Stored dataset items
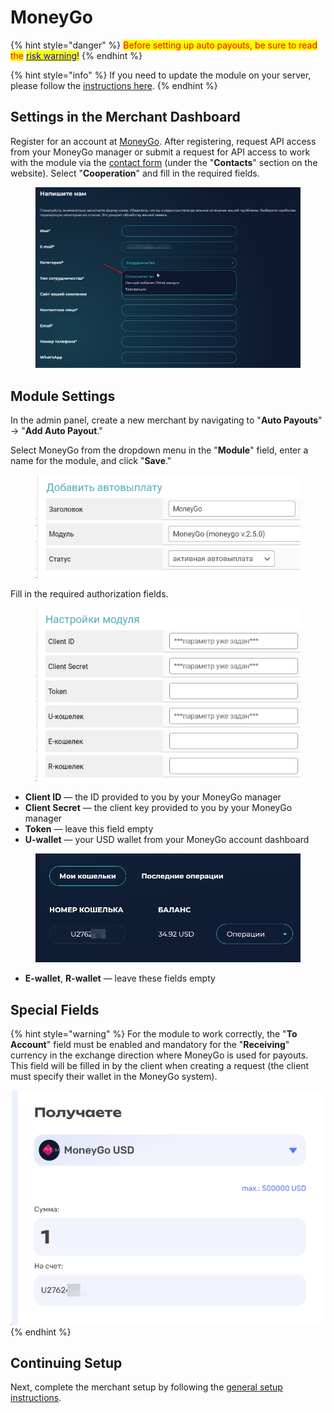 # MoneyGo

{% hint style="danger" %}
<mark style="color:red;">Before setting up auto payouts, be sure to read the</mark> [<mark style="color:blue;">risk warning</mark>](https://premiumexchanger.com/wiki/preduprezhdenie-auto/)<mark style="color:blue;">!</mark>
{% endhint %}

{% hint style="info" %}
If you need to update the module on your server, please follow the [instructions here](https://premium.gitbook.io/rukovodstvo-polzovatelya/osnovnye-nastroiki/faq/kak-obnovit-faily-na-servere#moduli-avtovyplat).
{% endhint %}

## Settings in the Merchant Dashboard <a href="#merchant-dashboard-settings" id="merchant-dashboard-settings"></a>

Register for an account at [MoneyGo](https://money-go.com/ru/register). After registering, request API access from your MoneyGo manager or submit a request for API access to work with the module via the [contact form](https://money-go.com/ru/helpdesk) (under the "**Contacts**" section on the website). Select "**Cooperation**" and fill in the required fields.

<figure><img src="../../../.gitbook/assets/image (2010).png" alt=""><figcaption></figcaption></figure>

## Module Settings <a href="#module-settings" id="module-settings"></a>

In the admin panel, create a new merchant by navigating to "**Auto Payouts**" -> "**Add Auto Payout**."

Select MoneyGo from the dropdown menu in the "**Module**" field, enter a name for the module, and click "**Save**."

<figure><img src="../../../.gitbook/assets/image (216).png" alt="" width="452"><figcaption></figcaption></figure>

Fill in the required authorization fields.

<figure><img src="../../../.gitbook/assets/image (217).png" alt="" width="446"><figcaption></figcaption></figure>

- **Client ID** — the ID provided to you by your MoneyGo manager  
- **Client Secret** — the client key provided to you by your MoneyGo manager  
- **Token** — leave this field empty  
- **U-wallet** — your USD wallet from your MoneyGo account dashboard

<figure><img src="../../../.gitbook/assets/image (218).png" alt="" width="563"><figcaption></figcaption></figure>

- **E-wallet**, **R-wallet** — leave these fields empty

## Special Fields

{% hint style="warning" %}
For the module to work correctly, the "**To Account**" field must be enabled and mandatory for the "**Receiving**" currency in the exchange direction where MoneyGo is used for payouts. This field will be filled in by the client when creating a request (the client must specify their wallet in the MoneyGo system).

![](<../../../.gitbook/assets/image (219).png>)
{% endhint %}

## Continuing Setup

Next, complete the merchant setup by following the [general setup instructions](https://premium.gitbook.io/rukovodstvo-polzovatelya/osnovnye-nastroiki/merchanty-i-avtovyplaty/avtovyplaty/obshie-nastroiki-merchantov-avtovyplat).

EXERCISE DIRECTIONS:
Please copy each line of the entries in which the word "leave" shows up.

SOLUTION FOR THIS TASK:
- **Token** — leave this field empty  
- **E-wallet**, **R-wallet** — leave these fields empty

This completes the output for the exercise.